Die Oper nach dem Roman von Zofia Posmysz blieb szenisch und musikalisch harmlos.

Bregenz - Niemals vergessen! Die Mahnung, sich an den Holocaust zu erinnern, hat in letzter Zeit an Dringlichkeit gewonnen, zumal es Mode geworden ist, genau das infrage zu stellen. Aber während manche diskutieren, ob man überhaupt noch darüber reden müsse, ist die Frage, wie man es tut, dennoch kein Luxusproblem.

Dass man nach Auschwitz noch Gedichte schreiben kann, bezweifelt zwar heute niemand mehr. Die Art und Weise, wie man sich dem Thema annähert, ist aber nach wie vor umstritten - man denke nur um die Aufregung, die das You-tube-Video des Holocaust-Überlebenden Adolik Kohn auslöste. Ob das Grauen darstellbar ist, bleibt jedenfalls fraglich. Das war die Problematik von Schindlers Liste und ist die Problematik jeder künstlerischen Annäherung an die systematische Vernichtung der europäischen Juden während des Zweiten Weltkriegs.

Für Mieczys³aw Weinberg (1919-1996), dem die Bregenzer Festspiele in diesem Sommer ein Porträt widmen, war die Oper Die Passagierin (1968) nach dem gleichnamigen Roman der Auschwitz-Überlebenden Zofia Posmysz (geboren 1923) offensichtlich eine Form der Aufarbeitung. Eltern und Schwester wurden von den Nationalsozialisten ermordet, er selbst flüchtete in die Sowjetunion, wo er wieder verfolgt und eingesperrt wurde, während sich Schostakowitsch für seine Freilassung einsetzte. Dennoch blieb die Oper, für Schostakowitsch ein "Meisterwerk", wegen des Einspruchs der staatlichen Behörden zu Weinbergs Lebzeiten unaufgeführt. Die konzertante Uraufführung fand erst 2006 in Moskau statt, und so konnte man sie in Bregenz erstmals szenisch zeigen.
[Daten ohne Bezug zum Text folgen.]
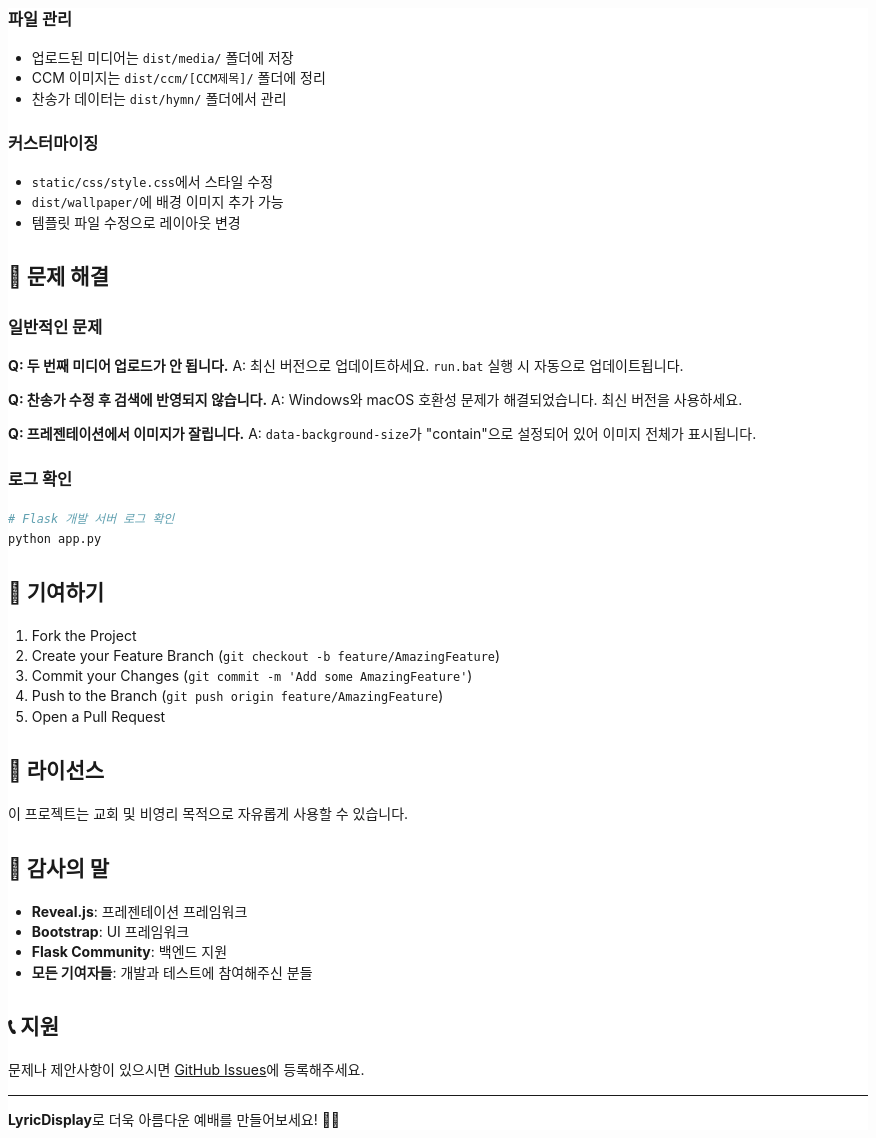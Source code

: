 ### 파일 관리
- 업로드된 미디어는 `dist/media/` 폴더에 저장
- CCM 이미지는 `dist/ccm/[CCM제목]/` 폴더에 정리
- 찬송가 데이터는 `dist/hymn/` 폴더에서 관리

### 커스터마이징
- `static/css/style.css`에서 스타일 수정
- `dist/wallpaper/`에 배경 이미지 추가 가능
- 템플릿 파일 수정으로 레이아웃 변경

## 🐛 문제 해결

### 일반적인 문제

**Q: 두 번째 미디어 업로드가 안 됩니다.**
A: 최신 버전으로 업데이트하세요. `run.bat` 실행 시 자동으로 업데이트됩니다.

**Q: 찬송가 수정 후 검색에 반영되지 않습니다.**
A: Windows와 macOS 호환성 문제가 해결되었습니다. 최신 버전을 사용하세요.

**Q: 프레젠테이션에서 이미지가 잘립니다.**
A: `data-background-size`가 "contain"으로 설정되어 있어 이미지 전체가 표시됩니다.

### 로그 확인
```bash
# Flask 개발 서버 로그 확인
python app.py
```

## 🤝 기여하기

1. Fork the Project
2. Create your Feature Branch (`git checkout -b feature/AmazingFeature`)
3. Commit your Changes (`git commit -m 'Add some AmazingFeature'`)
4. Push to the Branch (`git push origin feature/AmazingFeature`)
5. Open a Pull Request

## 📄 라이선스

이 프로젝트는 교회 및 비영리 목적으로 자유롭게 사용할 수 있습니다.

## 🙏 감사의 말

- **Reveal.js**: 프레젠테이션 프레임워크
- **Bootstrap**: UI 프레임워크
- **Flask Community**: 백엔드 지원
- **모든 기여자들**: 개발과 테스트에 참여해주신 분들

## 📞 지원

문제나 제안사항이 있으시면 [GitHub Issues](https://github.com/qelee7890/lyricDisplay/issues)에 등록해주세요.

---

**LyricDisplay**로 더욱 아름다운 예배를 만들어보세요! 🎵✨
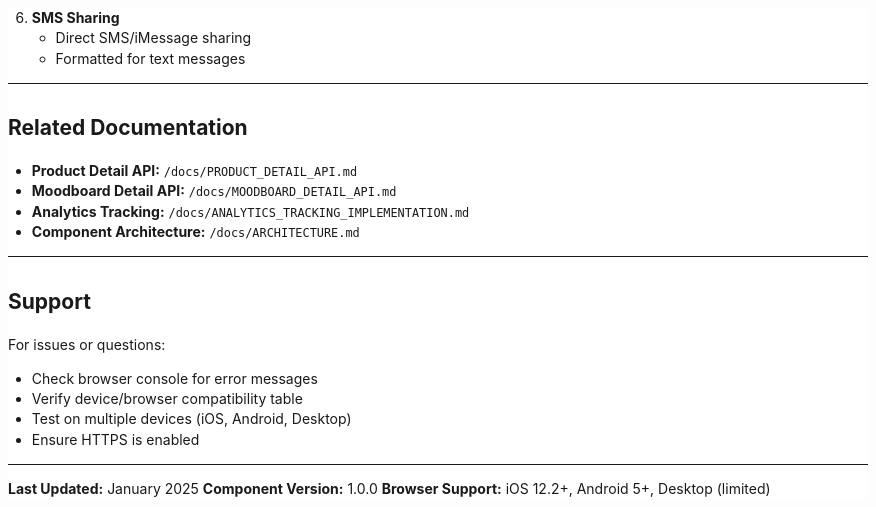 6. **SMS Sharing**
   - Direct SMS/iMessage sharing
   - Formatted for text messages

---

## Related Documentation

- **Product Detail API:** `/docs/PRODUCT_DETAIL_API.md`
- **Moodboard Detail API:** `/docs/MOODBOARD_DETAIL_API.md`
- **Analytics Tracking:** `/docs/ANALYTICS_TRACKING_IMPLEMENTATION.md`
- **Component Architecture:** `/docs/ARCHITECTURE.md`

---

## Support

For issues or questions:
- Check browser console for error messages
- Verify device/browser compatibility table
- Test on multiple devices (iOS, Android, Desktop)
- Ensure HTTPS is enabled

---

**Last Updated:** January 2025
**Component Version:** 1.0.0
**Browser Support:** iOS 12.2+, Android 5+, Desktop (limited)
Librettist Alexander Medwedew hat Posmysz' Buch auf wenige Handlungsstränge reduziert, aber die Grundzüge der Handlung erhalten: Auf einem Ozeandampfer sieht die ehemalige KZ-Aufseherin Lisa auf dem Weg von Deutschland nach Brasilien die totgeglaubte Lagerinsassin Martha (Elena Kelessidi). Sie beichtet daraufhin ihrem Mann Walter (Roberto Saccà) ihre Vorgeschichte, die in Form einer Rückblende den größten Teil der Oper bildet.

Ambitionierter Naturalismus

Das Bühnenbild von Johan Engels zeigt pragmatisch gleichzeitig Schiff und Lager, die Kostüme von Marie-Jeanne Lecca illustrieren schematisch den Kontrast der klar erzählten Geschichte von Martha und ihrem Verlobten Tadeusz (Artur Rucinski), die sich mit den Schicksalen der übrigen Häftlinge kreuzen. Regisseur David Pountney versucht es naturalistisch und zeigt ein Lagerleben wie aus dem Bilderbuch. Das ist zwar ambitioniert, muss aber scheitern, weil keine noch so handgreiflich und blutig dargestellte Prügelszene an die Realität heranreichen kann. Auch die vollkommene Macht der SS-Leute über ihre Gefangenen und deren hoffnungsloses Ausgeliefert-Sein, das der Text zum Ausdruck bringt, verliert sich auf der Bühne in einer Ästhetisierung, die einer Verharmlosung der Gräuel gleichkommt.

Die Produktion bemüht sich zwar redlich, die Opfer würdig zu zeigen, verfährt aber leider nicht in allem gleich behutsam. Nicht einmal der polnische Name von Auschwitz, Ooewiêcim, den der kraftvolle Prager Philharmonische Chor dutzendfach singt, wird richtig ausgesprochen. Für die Namen von Personen gilt das Gleiche: Sie heißen teilweise auch bei verschiedenen Sängern unterschiedlich.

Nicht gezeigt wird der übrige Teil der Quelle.